The garment exporters’ profitability has hit a rock-bottom thanks to the continued downward price pressure by the international retailers amid rising production costs.

“In fact we are just keeping our businesses afloat,” said a garment manufacturer who exports apparel items worth nearly $500 million a year.

The price of garment items has been falling 5-8 percent every year whereas the cost of production is increasing 15-18 percent, he said.

For instance, in 2015, a pair of denim trousers fetched him $8; the same pair is now bringing him $7.75.

The production cost and the buying price of a pair of denim trousers are almost the same, the exporter added.


Although the export of garment items grew 10 percent in volume in fiscal 2016-17, the value remained almost the same as in the previous year, according to commerce ministry data.

In fiscal 2016-17, the growth of garment exports, which account for 82 percent of the total national exports, was also the lowest in the past 15 years.

Garment exports increased 0.20 percent year-on-year to $28.14 billion in last fiscal year, 7.34 percent below the target of $30.37 billion for the year.

The sector witnessed on average 16 percent year-on-year growth since 1990 up to fiscal 2015-16, according to the Policy Research Institute of Bangladesh.

Industry insiders identified some major reasons that are affecting the price levels of apparel items in Bangladesh.

Primarily, the demand for apparel items is declining in the Western world as customers progressively become more environment-minded.

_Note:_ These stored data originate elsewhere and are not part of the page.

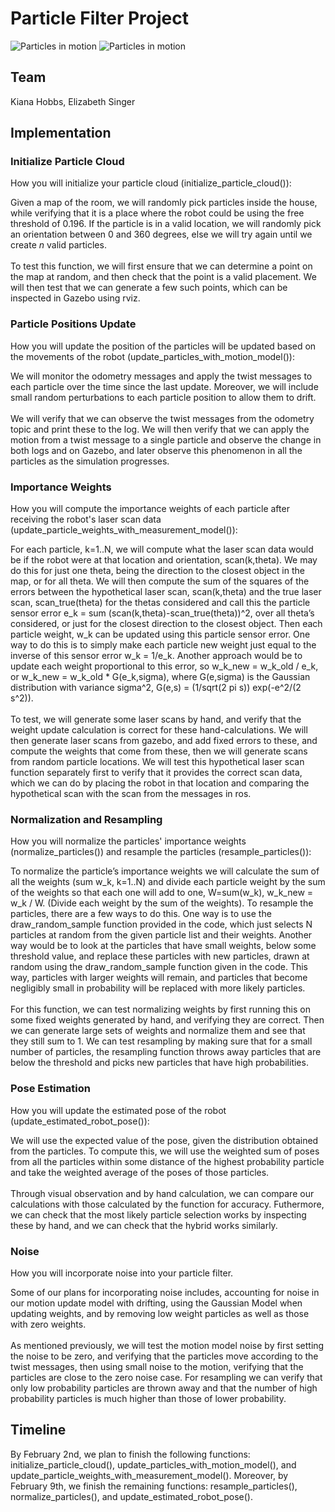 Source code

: # Particle Filter Project
![Particles in motion](particle_filter.gif)
![Particles in motion](particle_filter.gif)
<gif-player src="particle_filter.gif" speed=4></gif-player>
## Team
Kiana Hobbs, Elizabeth Singer
## Implementation
### Initialize Particle Cloud
How you will initialize your particle cloud (initialize_particle_cloud()):


Given a map of the room, we will randomly pick particles inside the house, while verifying that it is a place where the robot could be using the free threshold of 0.196. If the particle is in a valid location, we will randomly pick an orientation between 0 and 360 degrees, else we will try again until we create *n* valid particles. 
</br></br>
To test this function, we will first ensure that we can determine a point on the map at random, and then check that the point is a valid placement. We will then test that we can generate a few such points, which can be inspected in Gazebo using rviz.

### Particle Positions Update
How you will update the position of the particles will be updated based on the movements of the robot (update_particles_with_motion_model()):


We will monitor the odometry messages and apply the twist messages to each particle over the time since the last update. Moreover, we will include small random perturbations to each particle position to allow them to drift.
</br></br>
We will verify that we can observe the twist messages from the odometry topic and print these to the log. We will then verify that we can apply the motion from a twist message to a single particle and observe the change in both logs and on Gazebo, and later observe this phenomenon in all the particles as the simulation progresses. 

### Importance Weights
How you will compute the importance weights of each particle after receiving the robot's laser scan data (update_particle_weights_with_measurement_model()):


For each particle, k=1..N, we will compute what the laser scan data would be if the robot were at that location and orientation, scan(k,theta). We may do this for just one theta, being the direction to the closest object in the map, or for all theta. We will then compute the sum of the squares of the errors between the hypothetical laser scan, scan(k,theta) and the true laser scan, scan_true(theta) for the thetas considered and call this the particle sensor error e_k = sum (scan(k,theta)-scan_true(theta))^2, over all theta’s considered, or just for the closest direction to the closest object. Then each particle weight, w_k can be updated using this particle sensor error. One way to do this is to simply make each particle new weight just equal to the inverse of this sensor error w_k = 1/e_k.  Another approach would be to update each weight proportional to this error, so w_k_new = w_k_old / e_k, or w_k_new = w_k_old * G(e_k,sigma), where G(e,sigma) is the Gaussian distribution with variance sigma^2, G(e,s) = (1/sqrt(2 pi s)) exp(-e^2/(2 s^2)). 
</br></br>
To test, we will generate some laser scans by hand, and verify that the weight update calculation is correct for these hand-calculations. We will then generate laser scans from gazebo, and add fixed errors to these, and compute the weights that come from these, then we will generate scans from random particle locations. We will test this hypothetical laser scan function separately first to verify that it provides the correct scan data, which we can do by placing the robot in that location and comparing the hypothetical scan with the scan from the messages in ros.

### Normalization and Resampling
How you will normalize the particles' importance weights (normalize_particles()) and resample the particles (resample_particles()):


To normalize the particle’s importance weights we will calculate the sum of all the weights (sum w_k, k=1..N) and divide each particle weight by the sum of the weights so that each one will add to one, W=sum(w_k), w_k_new = w_k / W. (Divide each weight by the sum of the weights). To resample the particles, there are a few ways to do this. One way is to use the draw_random_sample function provided in the code, which just selects N particles at random from the given particle list and their weights. Another way would be to look at the particles that have small weights, below some threshold value, and replace these particles with new particles, drawn at random using the draw_random_sample function given in the code. This way, particles with larger weights will remain, and particles that become negligibly small in probability will be replaced with more likely particles. 
</br></br>
For this function, we can test normalizing weights by first running this on some fixed weights generated by hand, and verifying they are correct. Then we can generate large sets of weights and normalize them and see that they still sum to 1. We can test resampling by making sure that for a small number of particles, the resampling function throws away particles that are below the threshold and picks new particles that have high probabilities. 

### Pose Estimation
How you will update the estimated pose of the robot (update_estimated_robot_pose()):


We will use the expected value of the pose, given the distribution obtained from the particles. To compute this, we will use the weighted sum of poses from all the particles within some distance of the highest probability particle and take the weighted average of the poses of those particles.
</br></br>
Through visual observation and by hand calculation, we can compare our calculations with those calculated by the function for accuracy. Futhermore, we can check that the most likely particle selection works by inspecting these by hand, and we can check that the hybrid works similarly.

### Noise
How you will incorporate noise into your particle filter.


Some of our plans for incorporating noise includes, accounting for noise in our motion update model with drifting, using the Gaussian Model when updating weights, and by removing low weight particles as well as those with zero weights.
</br></br> 
As mentioned previously, we will test the motion model noise by first setting the noise to be zero, and verifying that the particles move according to the twist messages, then using small noise to the motion, verifying that the particles are close to the zero noise case. For resampling we can verify that only low probability particles are thrown away and that the number of high probability particles is much higher than those of lower probability. 

## Timeline
By February 2nd, we plan to finish the following functions: initialize_particle_cloud(), update_particles_with_motion_model(), and update_particle_weights_with_measurement_model(). Moreover, by February 9th, we finish the remaining functions: resample_particles(), normalize_particles(), and update_estimated_robot_pose().
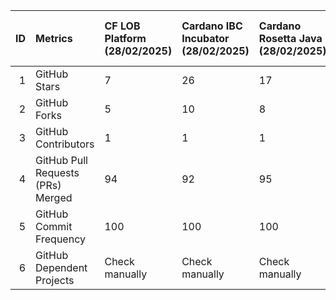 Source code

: |   ID | Metrics                           | CF LOB Platform (28/02/2025)   | Cardano IBC Incubator (28/02/2025)   | Cardano Rosetta Java (28/02/2025)   | Cardano Devkit (28/02/2025)   | CF Cardano Ballot (28/02/2025)   | CIP30 Data Signature Parser (28/02/2025)   | Cardano Connect With Wallet (28/02/2025)   | CF Adahandle Resolver (28/02/2025)   | CF Java Rewards Calculation (28/02/2025)   | Cardano Client Lib (28/02/2025)   | Yaci Devkit (28/02/2025)   | Yaci (28/02/2025)   | Yaci Store (28/02/2025)   | CF LOB Platform (28/02/2025).1   | Cardano IBC Incubator (28/02/2025).1   | Cardano Rosetta Java (28/02/2025).1   | Cardano Devkit (28/02/2025).1   | CF Cardano Ballot (28/02/2025).1   | CIP30 Data Signature Parser (28/02/2025).1   | Cardano Connect With Wallet (28/02/2025).1   | CF Adahandle Resolver (28/02/2025).1   | CF Java Rewards Calculation (28/02/2025).1   | Cardano Client Lib (28/02/2025).1   | Yaci Devkit (28/02/2025).1   | Yaci (28/02/2025).1   | Yaci Store (28/02/2025).1   | CF LOB Platform (28/02/2025)   | Cardano IBC Incubator (28/02/2025)   | Cardano Rosetta Java (28/02/2025)   | Cardano Devkit (28/02/2025)   | CF Cardano Ballot (28/02/2025)   | CIP30 Data Signature Parser (28/02/2025)   | Cardano Connect With Wallet (28/02/2025)   | CF Adahandle Resolver (28/02/2025)   | CF Java Rewards Calculation (28/02/2025)   | Cardano Client Lib (28/02/2025)   | Yaci Devkit (28/02/2025)   | Yaci (28/02/2025)   | Yaci Store (28/02/2025)   |
|-----:|:----------------------------------|:-------------------------------|:-------------------------------------|:------------------------------------|:------------------------------|:---------------------------------|:-------------------------------------------|:-------------------------------------------|:-------------------------------------|:-------------------------------------------|:----------------------------------|:---------------------------|:--------------------|:--------------------------|:---------------------------------|:---------------------------------------|:--------------------------------------|:--------------------------------|:-----------------------------------|:---------------------------------------------|:---------------------------------------------|:---------------------------------------|:---------------------------------------------|:------------------------------------|:-----------------------------|:----------------------|:----------------------------|:-------------------------------|:-------------------------------------|:------------------------------------|:------------------------------|:---------------------------------|:-------------------------------------------|:-------------------------------------------|:-------------------------------------|:-------------------------------------------|:----------------------------------|:---------------------------|:--------------------|:--------------------------|
|    1 | GitHub Stars                      | 7                              | 26                                   | 17                                  | 9                             | 20                               | 7                                          | 87                                         | 12                                   | 20                                         | 128                               | 50                         | 27                  | 23                        | 7                                | 26                                     | 17                                    | 9                               | 20                                 | 7                                            | 87                                           | 12                                     | 20                                           | 128                                 | 50                           | 27                    | 23                          | 7                              | 26                                   | 17                                  | 9                             | 20                               | 7                                          | 87                                         | 12                                   | 20                                         | 128                               | 50                         | 27                  | 23                        |
|    2 | GitHub Forks                      | 5                              | 10                                   | 8                                   | 4                             | 2                                | 1                                          | 26                                         | 2                                    | 1                                          | 52                                | 12                         | 3                   | 8                         | 5                                | 10                                     | 8                                     | 4                               | 2                                  | 1                                            | 26                                           | 2                                      | 1                                            | 52                                  | 12                           | 3                     | 8                           | 5                              | 10                                   | 8                                   | 4                             | 2                                | 1                                          | 26                                         | 2                                    | 1                                          | 52                                | 12                         | 3                   | 8                         |
|    3 | GitHub Contributors               | 1                              | 1                                    | 1                                   | 1                             | 1                                | 1                                          | 1                                          | 1                                    | 1                                          | 1                                 | 1                          | 1                   | 1                         | 1                                | 1                                      | 1                                     | 1                               | 1                                  | 1                                            | 1                                            | 1                                      | 1                                            | 1                                   | 1                            | 1                     | 1                           | 1                              | 1                                    | 1                                   | 1                             | 1                                | 1                                          | 1                                          | 1                                    | 1                                          | 1                                 | 1                          | 1                   | 1                         |
|    4 | GitHub Pull Requests (PRs) Merged | 94                             | 92                                   | 95                                  | 4                             | 91                               | 21                                         | 75                                         | 39                                   | 50                                         | 96                                | 60                         | 60                  | 96                        | 94                               | 92                                     | 95                                    | 4                               | 91                                 | 21                                           | 75                                           | 39                                     | 50                                           | 96                                  | 60                           | 60                    | 96                          | 94                             | 92                                   | 95                                  | 4                             | 91                               | 21                                         | 75                                         | 39                                   | 50                                         | 96                                | 60                         | 60                  | 96                        |
|    5 | GitHub Commit Frequency           | 100                            | 100                                  | 100                                 | 48                            | 100                              | 100                                        | 100                                        | 100                                  | 100                                        | 100                               | 100                        | 100                 | 100                       | 100                              | 100                                    | 100                                   | 48                              | 100                                | 100                                          | 100                                          | 100                                    | 100                                          | 100                                 | 100                          | 100                   | 100                         | 100                            | 100                                  | 100                                 | 48                            | 100                              | 100                                        | 100                                        | 100                                  | 100                                        | 100                               | 100                        | 100                 | 100                       |
|    6 | GitHub Dependent Projects         | Check manually                 | Check manually                       | Check manually                      | Check manually                | Check manually                   | Check manually                             | Check manually                             | Check manually                       | Check manually                             | Check manually                    | Check manually             | Check manually      | Check manually            | Check manually                   | Check manually                         | Check manually                        | Check manually                  | Check manually                     | Check manually                               | Check manually                               | Check manually                         | Check manually                               | Check manually                      | Check manually               | Check manually        | Check manually              | Check manually                 | Check manually                       | Check manually                      | Check manually                | Check manually                   | Check manually                             | Check manually                             | Check manually                       | Check manually                             | Check manually                    | Check manually             | Check manually      | Check manually            | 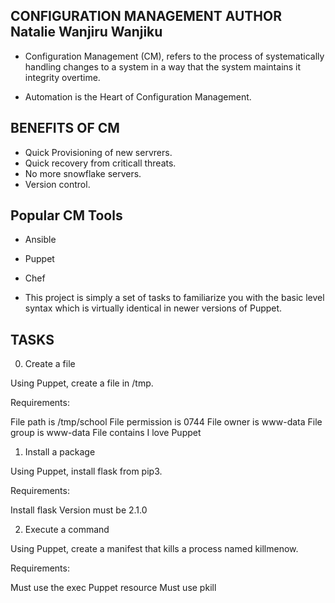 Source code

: CONFIGURATION MANAGEMENT
AUTHOR Natalie Wanjiru Wanjiku
--------------------------------------------------------

- Configuration Management (CM), refers to the process of systematically handling changes to a system in a way that the system maintains it integrity overtime.

- Automation is the Heart of Configuration Management.

BENEFITS OF CM
----------------------

- Quick Provisioning of new servrers.
- Quick recovery from criticall threats.
- No more snowflake servers.
- Version control.

Popular CM Tools
------------------------

- Ansible
- Puppet
- Chef


- This project is simply a set of tasks to familiarize you with the basic level syntax which is virtually identical in newer versions of Puppet.


TASKS
------------------

0. Create a file


Using Puppet, create a file in /tmp.

Requirements:

File path is /tmp/school
File permission is 0744
File owner is www-data
File group is www-data
File contains I love Puppet


1. Install a package



Using Puppet, install flask from pip3.

Requirements:

Install flask
Version must be 2.1.0

2. Execute a command



Using Puppet, create a manifest that kills a process named killmenow.

Requirements:

Must use the exec Puppet resource
Must use pkill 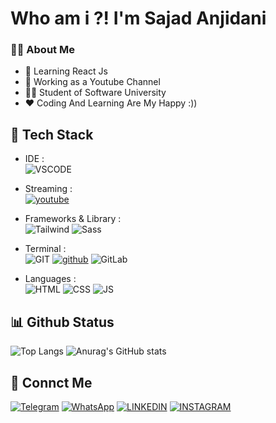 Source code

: # Who am i ?! I'm Sajad Anjidani
### 👨‍💻 About Me
- 🌱 Learning React Js
- 💼 Working as a Youtube Channel
- 👨‍🎓 Student of Software University
- ♥️ Coding And Learning Are My Happy :))

## 🔧 Tech Stack
- IDE : <br />
![VSCODE](https://img.shields.io/badge/VSCode-0078D4?style=for-the-badge&logo=visual%20studio%20code&logoColor=white)

- Streaming : <br />
<a href="#"><img alt="youtube" src="https://img.shields.io/badge/YouTube-FF0000?style=for-the-badge&logo=youtube&logoColor=white"></a>

- Frameworks & Library : <br />
![Tailwind](https://img.shields.io/badge/Tailwind_CSS-38B2AC?style=for-the-badge&logo=tailwind-css&logoColor=white) ![Sass](https://img.shields.io/badge/Sass-CC6699?style=for-the-badge&logo=sass&logoColor=white)

- Terminal : <br />
![GIT](https://img.shields.io/badge/GIT-E44C30?style=for-the-badge&logo=git&logoColor=white)
<a href="#"><img alt="github" src="https://img.shields.io/badge/GitHub-100000?style=for-the-badge&logo=github&logoColor=white"></a>
![GitLab](https://img.shields.io/badge/GitLab-330F63?style=for-the-badge&logo=gitlab&logoColor=white)
  
- Languages : <br />
![HTML](https://img.shields.io/badge/HTML5-E34F26?style=for-the-badge&logo=html5&logoColor=white)
![CSS](https://img.shields.io/badge/CSS3-1572B6?style=for-the-badge&logo=css3&logoColor=white)
![JS](https://img.shields.io/badge/JavaScript-323330?style=for-the-badge&logo=javascript&logoColor=F7DF1E)

## 📊 Github Status
![Top Langs](https://github-readme-stats.vercel.app/api/top-langs/?username=sajadanjiidanii&hide_progress=true)
![Anurag's GitHub stats](https://github-readme-stats.vercel.app/api?username=sajadanjiidanii&show_icons=true&theme=tokyonight)

## 📱 Connct Me
<a href="#"><img alt="Telegram" src="https://img.shields.io/badge/Telegram-2CA5E0?style=for-the-badge&logo=telegram&logoColor=white"></a>
<a href="#"><img alt="WhatsApp" src="https://img.shields.io/badge/WhatsApp-25D366?style=for-the-badge&logo=WhatsApp&logoColor=white"></a>
<a href="#"><img alt="LINKEDIN" src="https://img.shields.io/badge/LinkedIn-0077B5?style=for-the-badge&logo=linkedin&logoColor=white"></a>
<a href="#"><img alt="INSTAGRAM" src="https://img.shields.io/badge/Instagram-E4405F?style=for-the-badge&logo=instagram&logoColor=white"></a>

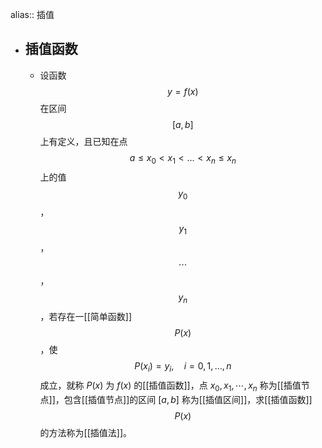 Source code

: alias:: 插值

- ## 插值函数
	- 设函数$$y = f(x)$$在区间$$[a, b]$$上有定义，且已知在点$$a\le x_0<x_1<\dots<x_n\le x_n$$上的值$$y_0$$，$$y_1$$，$$\cdots$$，$$y_n$$，若存在一[[简单函数]]$$P(x)$$，使
	  $$P(x_i)=y_i, \quad i = 0, 1, \dots, n$$
	  成立，就称 $P(x)$ 为 $f(x)$ 的[[插值函数]]，点 $x_0, x_1, \cdots, x_n$ 称为[[插值节点]]，包含[[插值节点]]的区间 $[a, b]$ 称为[[插值区间]]，求[[插值函数]]$$P(x)$$的方法称为[[插值法]]。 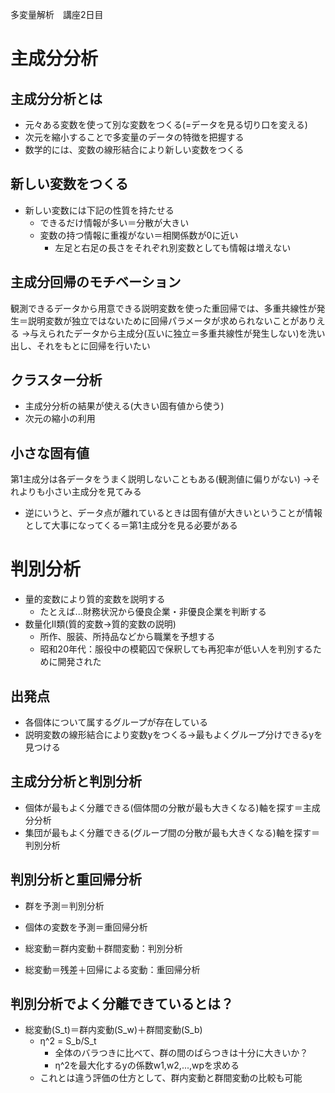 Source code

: 多変量解析　講座2日目
# 主成分分析
## 主成分分析とは
- 元々ある変数を使って別な変数をつくる(=データを見る切り口を変える)
- 次元を縮小することで多変量のデータの特徴を把握する
- 数学的には、変数の線形結合により新しい変数をつくる

## 新しい変数をつくる
- 新しい変数には下記の性質を持たせる
  - できるだけ情報が多い＝分散が大きい
  - 変数の持つ情報に重複がない＝相関係数が0に近い
    - 左足と右足の長さをそれぞれ別変数としても情報は増えない

## 主成分回帰のモチベーション
観測できるデータから用意できる説明変数を使った重回帰では、多重共線性が発生＝説明変数が独立ではないために回帰パラメータが求められないことがありえる
→与えられたデータから主成分(互いに独立＝多重共線性が発生しない)を洗い出し、それをもとに回帰を行いたい

## クラスター分析
- 主成分分析の結果が使える(大きい固有値から使う)
- 次元の縮小の利用

## 小さな固有値
第1主成分は各データをうまく説明しないこともある(観測値に偏りがない)
→それよりも小さい主成分を見てみる
- 逆にいうと、データ点が離れているときは固有値が大きいということが情報として大事になってくる＝第1主成分を見る必要がある

# 判別分析
- 量的変数により質的変数を説明する
  - たとえば...財務状況から優良企業・非優良企業を判断する
- 数量化Ⅱ類(質的変数→質的変数の説明)
  - 所作、服装、所持品などから職業を予想する
  - 昭和20年代：服役中の模範囚で保釈しても再犯率が低い人を判別するために開発された

## 出発点
- 各個体について属するグループが存在している
- 説明変数の線形結合により変数yをつくる→最もよくグループ分けできるyを見つける

## 主成分分析と判別分析
- 個体が最もよく分離できる(個体間の分散が最も大きくなる)軸を探す＝主成分分析
- 集団が最もよく分離できる(グループ間の分散が最も大きくなる)軸を探す＝判別分析

## 判別分析と重回帰分析
- 群を予測＝判別分析
- 個体の変数を予測＝重回帰分析

- 総変動＝群内変動＋群間変動：判別分析
- 総変動＝残差＋回帰による変動：重回帰分析

## 判別分析でよく分離できているとは？
- 総変動(S_t)＝群内変動(S_w)＋群間変動(S_b)
  - η^2 = S_b/S_t
    - 全体のバラつきに比べて、群の間のばらつきは十分に大きいか？
    - η^2を最大化するyの係数w1,w2,...,wpを求める
  - これとは違う評価の仕方として、群内変動と群間変動の比較も可能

They are making more conscientious buying decisions: purchasing less and focusing on quality.

In 2015, the demand for apparel items worldwide declined 8 percent to $445 billion, according to data from the World Trade Organisation.

Too many products for too few consumers are the greatest challenge facing the fashion industry, according to the Massachusetts Institute of Technology’s Centre for Collective Intelligence and Materials System Laboratory.

The global garment industry manufactures more than 150 billion pieces of garments each year, but there are roughly 7.5 billion people on Earth, it said.

The garment industry is producing 50 garments for each of the roughly three billion people who have the means to consume them.

Moreover, the profitability from the sales of basic garment items that Bangladesh specialises in is also low.

Since more than 70 percent of the exported garment items from Bangladesh are basic items, the manufacturers also receive low price offers from retailers.

Mostafiz Uddin, managing director of Denim Expert, a Chittagong-based denim exporter, echoed the same as the MIT study.  “Too many countries are producing too many apparel items for customers.”

The existing companies in the countries like India, Vietnam and China are increasing their capacity every year to grab more market share, Mostafiz said.

“We are in a fierce competition now. There are too many manufacturers in Bangladesh.”

As a result, the small and medium scale factories have the threat of closure looming over them, Mostafiz said.

Garment exporters are surviving thanks to value-added items, lower bank interest rate, and higher efficiency in the use of water, power and workforce, said Siddiqur Rahman, president of Bangladesh Garment Manufacturers and Exporters Association. “The bigger factories are automating their whole production to reduce costs and cope with the falling prices,” Rahman said.

The government’s stimulus package for exporting to new markets has also been of great assistance, he said.